Pemupukan serupa dilakukan di rak tengah untuk pembesaran tanaman dan rak pinggir kanan (remaja hingga panen). Perbedaan nutrisi terletak pada kepekatan karena tanaman semakin besar. Oksigen didapat dari aliran nutrisi yang membawa oksigen dan nutrisi. Tanaman tumbuh normal karena kedua unsur itu (oksigen, nutrisi) tercukupi. Dengan sirkulasi yang terus-menerus, tanaman terhindar dari busuk akar akibat perendaman.
Bukan baru
Menurut Edhi Sandra, “Sebenarnya dari segi teknologi, Indonesia tidak kalah. Hanya saja peneliti kita kurang kreatif. Kalau kreatif, Indonesia bisa lebih hebat.” Teknologi pemanfaatan lemari pendingin untuk bercocok tanam sebenarnya bukan ilmu baru, terutama di perguruan tinggi. Dengan sarana itu kita bisa menumbuhkan tanaman bukan di daerah asalnya. Misalnya tanaman di dataran tinggi, ditumbuhkan di daerah rendah.
Alat itu berupa bangunan berukuran besar atau seukuran rumah atau gudang. Semua kondisi di dalamnya diatur, mulai dari suhu, kelembapan, dan angin mengikuti kemauan tanaman. Teknologi itu lazim diterapkan untuk anggrek yang disebut orchidarium, terutama phalaenopsis. Keindahan anggek ditampilkan dalam ruangan khusus. Tidak terbatas anggrek dataran rendah, anggrek dataran tinggi juga bisa diperlakukan sama.
Keuntungan teknologi itu, misal pada sayuran, yaitu bisa dipasarkan di supermarket dengan kondisi sangat segar. Dengan sistem hidroponik dikombinasikan dengan suhu dan cahaya yang dapat diatur, konsumen bisa memetik sendiri sayuran yang diinginkan. Kelemahannya, ”Hidroponik sekarang masih anorganik. Pekebun kebanyakan belum mengerti cara mengkonversi hara organik,” ujar Edhi Sandra.

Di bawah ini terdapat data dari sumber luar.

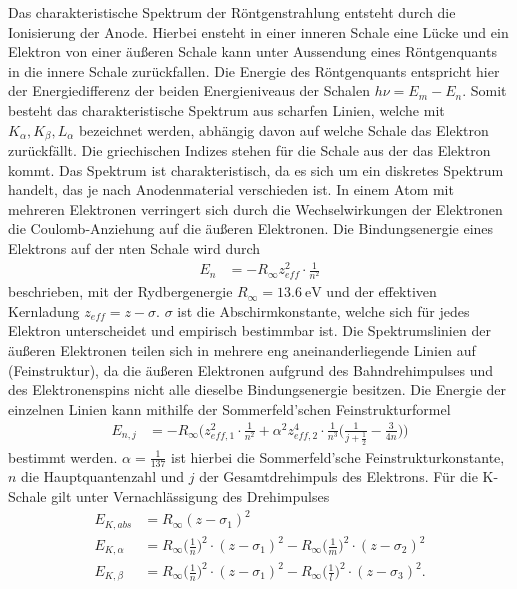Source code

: Das charakteristische Spektrum der Röntgenstrahlung entsteht durch die Ionisierung der Anode.
Hierbei ensteht in einer inneren Schale eine Lücke und ein Elektron von einer äußeren Schale kann unter Aussendung eines Röntgenquants
in die innere Schale zurückfallen. Die Energie des Röntgenquants entspricht hier der Energiedifferenz der beiden Energieniveaus der Schalen
$h \nu = E_m-E_n$. Somit besteht das charakteristische Spektrum aus scharfen Linien, welche mit $K_\alpha, K_\beta, L_\alpha$ bezeichnet werden,
abhängig davon auf welche Schale das Elektron zurückfällt. Die griechischen Indizes stehen für die Schale aus der das Elektron kommt.
Das Spektrum ist charakteristisch, da es sich um ein diskretes Spektrum handelt, das je nach Anodenmaterial verschieden ist.
In einem Atom mit mehreren Elektronen verringert sich durch die Wechselwirkungen der Elektronen die Coulomb-Anziehung auf die äußeren
Elektronen. Die Bindungsenergie eines Elektrons auf der nten Schale wird durch 
\begin{align}
    E_n &= -R_\infty z_{eff}^2 \cdot \frac{1}{n^2} \label{eqn:Bindungsenergie}
\end{align}
beschrieben, mit der Rydbergenergie $R_\infty = \qty{13.6}{\electronvolt}$ und der effektiven Kernladung $z_{eff} = z - \sigma$.
$\sigma$ ist die Abschirmkonstante, welche sich für jedes Elektron unterscheidet und empirisch bestimmbar ist.
Die Spektrumslinien der äußeren Elektronen teilen sich in mehrere eng aneinanderliegende Linien auf (Feinstruktur), da die äußeren
Elektronen aufgrund des Bahndrehimpulses und des Elektronenspins nicht alle dieselbe Bindungsenergie besitzen.
Die Energie der einzelnen Linien kann mithilfe der Sommerfeld'schen Feinstrukturformel
\begin{align}
    E_{n,j} &= -R_\infty \bigl(z_{eff,1}^2 \cdot \frac{1}{n^2} + \alpha^2 z_{eff,2}^4 \cdot \frac{1}{n^3} \bigl(\frac{1}{j+\frac{1}{2}} - \frac{3}{4n}\bigr)\bigr)
    \label{eqn:Sommerfeld}
\end{align}
bestimmt werden.
$\alpha = \frac{1}{137}$ ist hierbei die Sommerfeld'sche Feinstrukturkonstante, $n$ die Hauptquantenzahl und $j$ der Gesamtdrehimpuls des Elektrons.
Für die K-Schale gilt unter Vernachlässigung des Drehimpulses
\begin{align}
    E_{K,abs} &= R_\infty (z-\sigma_1)^2 \label{eqn:Ekabs}\\
    E_{K,\alpha} &= R_\infty \bigl(\frac{1}{n}\bigr)^2 \cdot (z-\sigma_1)^2 - R_\infty \bigl(\frac{1}{m}\bigr)^2 \cdot (z-\sigma_2)^2 \label{eqn:Eka}\\
    E_{K,\beta} &= R_\infty \bigl(\frac{1}{n}\bigr)^2 \cdot (z-\sigma_1)^2 - R_\infty \bigl(\frac{1}{l}\bigr)^2 \cdot (z-\sigma_3)^2. \label{eqn:Ekb}
\end{align}

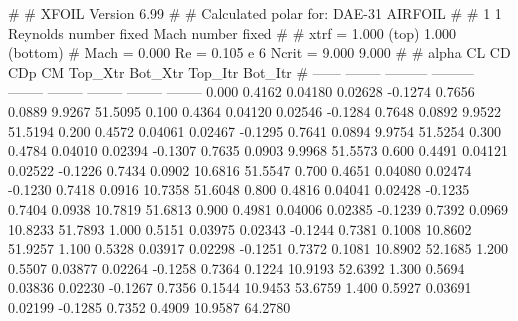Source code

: #  
#       XFOIL         Version 6.99
#  
# Calculated polar for: DAE-31 AIRFOIL                                  
#  
# 1 1 Reynolds number fixed          Mach number fixed         
#  
# xtrf =   1.000 (top)        1.000 (bottom)  
# Mach =   0.000     Re =     0.105 e 6     Ncrit =   9.000  9.000
#  
#   alpha    CL        CD       CDp       CM     Top_Xtr  Bot_Xtr  Top_Itr  Bot_Itr
#  ------ -------- --------- --------- -------- -------- -------- -------- --------
   0.000   0.4162   0.04180   0.02628  -0.1274   0.7656   0.0889   9.9267  51.5095
   0.100   0.4364   0.04120   0.02546  -0.1284   0.7648   0.0892   9.9522  51.5194
   0.200   0.4572   0.04061   0.02467  -0.1295   0.7641   0.0894   9.9754  51.5254
   0.300   0.4784   0.04010   0.02394  -0.1307   0.7635   0.0903   9.9968  51.5573
   0.600   0.4491   0.04121   0.02522  -0.1226   0.7434   0.0902  10.6816  51.5547
   0.700   0.4651   0.04080   0.02474  -0.1230   0.7418   0.0916  10.7358  51.6048
   0.800   0.4816   0.04041   0.02428  -0.1235   0.7404   0.0938  10.7819  51.6813
   0.900   0.4981   0.04006   0.02385  -0.1239   0.7392   0.0969  10.8233  51.7893
   1.000   0.5151   0.03975   0.02343  -0.1244   0.7381   0.1008  10.8602  51.9257
   1.100   0.5328   0.03917   0.02298  -0.1251   0.7372   0.1081  10.8902  52.1685
   1.200   0.5507   0.03877   0.02264  -0.1258   0.7364   0.1224  10.9193  52.6392
   1.300   0.5694   0.03836   0.02230  -0.1267   0.7356   0.1544  10.9453  53.6759
   1.400   0.5927   0.03691   0.02199  -0.1285   0.7352   0.4909  10.9587  64.2780

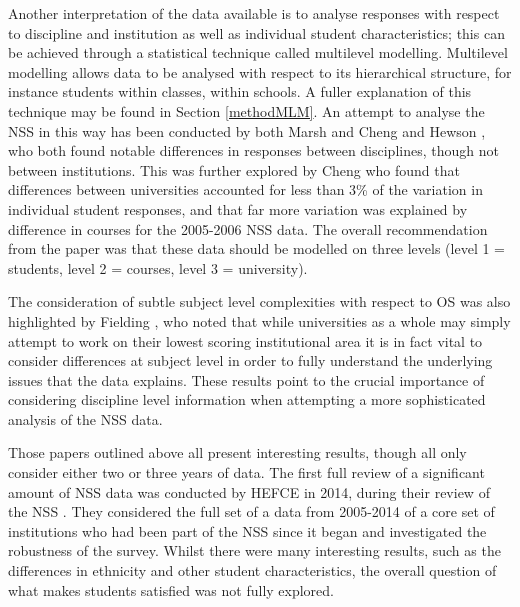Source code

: \documentclass[11pt,a4paper]{report}
\begin{document}
Another interpretation of the data available is to analyse responses with respect to discipline and institution as well as individual student characteristics; this can be achieved through a statistical technique called multilevel modelling. Multilevel modelling allows data to be analysed with respect to its hierarchical structure, for instance students within classes, within schools. A fuller explanation of this technique may be found in Section \ref{methodMLM}. An attempt to analyse the NSS in this way has been conducted by both Marsh and Cheng \cite{marshandcheng2008} and Hewson \cite{hewson2011preliminary}, who both found notable differences in responses between disciplines, though not between institutions. This was further explored by Cheng \cite{cheng2010unicoursediffs} who found that differences between universities accounted for less than 3\% of the variation in individual student responses, and that far more variation was explained by difference in courses for the 2005-2006 NSS data. The overall recommendation from the paper was that these data should be modelled on three levels (level 1 = students, level 2 = courses, level 3 = university).

The consideration of subtle subject level complexities with respect to OS was also highlighted by Fielding \cite{fielding2010sciencesubjects}, who noted that while universities as a whole may simply attempt to work on their lowest scoring institutional area it is in fact vital to consider differences at subject level in order to fully understand the underlying issues that the data explains. These results point to the crucial importance of considering discipline level information when attempting a more sophisticated analysis of the \ac{NSS} data.

Those papers outlined above all present interesting results, though all only consider either two or three years of data. The first full review of a significant amount of \ac{NSS} data was conducted by \ac{HEFCE} in 2014, during their review of the \ac{NSS} \cite{HEFCEreport2014}. They considered the full set of a data from 2005-2014 of a core set of institutions who had been part of the NSS since it began and investigated the robustness of the survey. Whilst there were many interesting results, such as the differences in ethnicity and other student characteristics, the overall question of what makes students satisfied was not fully explored. 
\end{document}
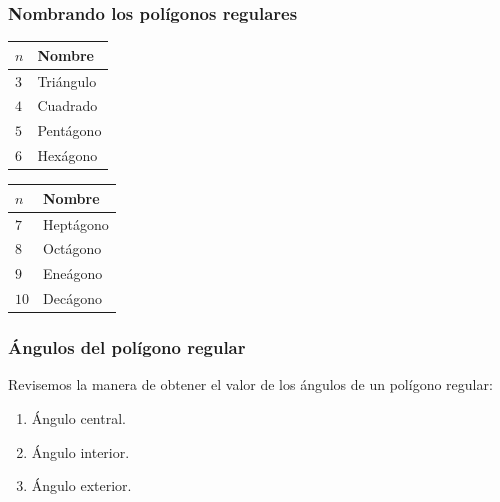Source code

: \documentclass[14pt]{beamer}
\begin{document}
\begin{frame}
\frametitle{Nombrando los polígonos regulares}
\begin{minipage}{0.4\linewidth}
\begin{table}
\centering
\begin{tabular}{l | l}
$n$ & Nombre \\ \hline
$3$ & Triángulo \\ \hline \pause
$4$ & Cuadrado \\ \hline \pause
$5$ & Pentágono \\ \hline \pause
$6$ & Hexágono \\ \hline
\end{tabular}
\end{table}
\end{minipage}
\pause
\begin{minipage}{0.4\linewidth}
\begin{table}
\centering
\begin{tabular}{l | l}
$n$ & Nombre \\ \hline
$7$ & Heptágono \\ \hline \pause
$8$ & Octágono \\ \hline \pause
$9$ & Eneágono \\ \hline \pause
$10$ & Decágono \\ \hline
\end{tabular}
\end{table}
\end{minipage}
\end{frame}
\begin{frame}
\frametitle{Ángulos del polígono regular}
Revisemos la manera de obtener el valor de los ángulos de un polígono regular:
\pause
{}
\begin{enumerate}[<+->]
\item Ángulo central.
\item Ángulo interior.
\item Ángulo exterior.
\end{enumerate}
\end{frame}
\end{document}
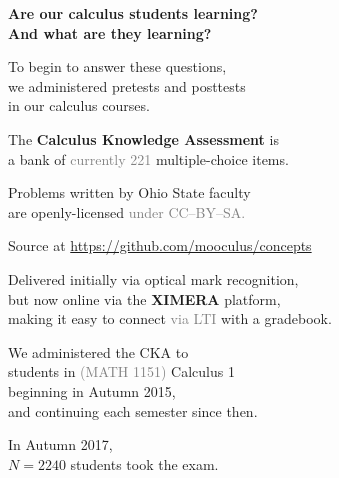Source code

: \documentclass[14pt,aspectratio=169]{beamer}
\begin{document}
\begin{frame}
  \Large
  \vfill
  
  \textbf{Are our calculus students learning?} \\
  \textbf{And what are they learning?}

  \vfill
  
  To begin to answer these questions, \\
  \quad we administered pretests and posttests \\
  \quad in our calculus courses.
  
\end{frame}

\begin{frame}
  \large
  
  The \textbf{Calculus Knowledge Assessment} is \\
  \quad a bank of \textcolor{gray}{currently 221} multiple-choice items.

  \vfill
  
  Problems written by Ohio State faculty\\
  \quad are openly-licensed \textcolor{gray}{under CC--BY--SA.}

  \vfill

  Source at \url{https://github.com/mooculus/concepts}
  
  \vfill

  Delivered initially via optical mark recognition, \\
  \quad but now online via the \textbf{\textsf{XIMERA}} platform, \\
  \quad making it easy to connect \textcolor{gray}{via LTI} with a gradebook.
  
\end{frame}

\begin{frame}
  \large
  
  We administered the CKA to \\
  \quad students in \textcolor{gray}{(MATH 1151)} Calculus 1 \\
  \quad beginning in Autumn 2015, \\
  \quad\quad and continuing each semester since then.

  \vfill
  
  In Autumn 2017, \\
  \quad $N = 2240$ students took the exam.
\end{frame}
\end{document}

Oleh karena itu ia Edhi membuat formula seperti dalam kultur jaringan yang menggunakan media organik dari air kelapa dan pisang. Formula itu berguna untuk memberikan nutrisi alami bagi tanaman yang dibudidayakan bukan di alam. Kelebihannya, murah dan mudah dibuat. Jadi teknologi penanaman di ruang berpendingin itu sangat memungkinkan berkembang di Indonesia, meski biaya tinggi. Namun, bila dihadirkan berskala industri akan lebih ekonomis. (Syah Angkasa)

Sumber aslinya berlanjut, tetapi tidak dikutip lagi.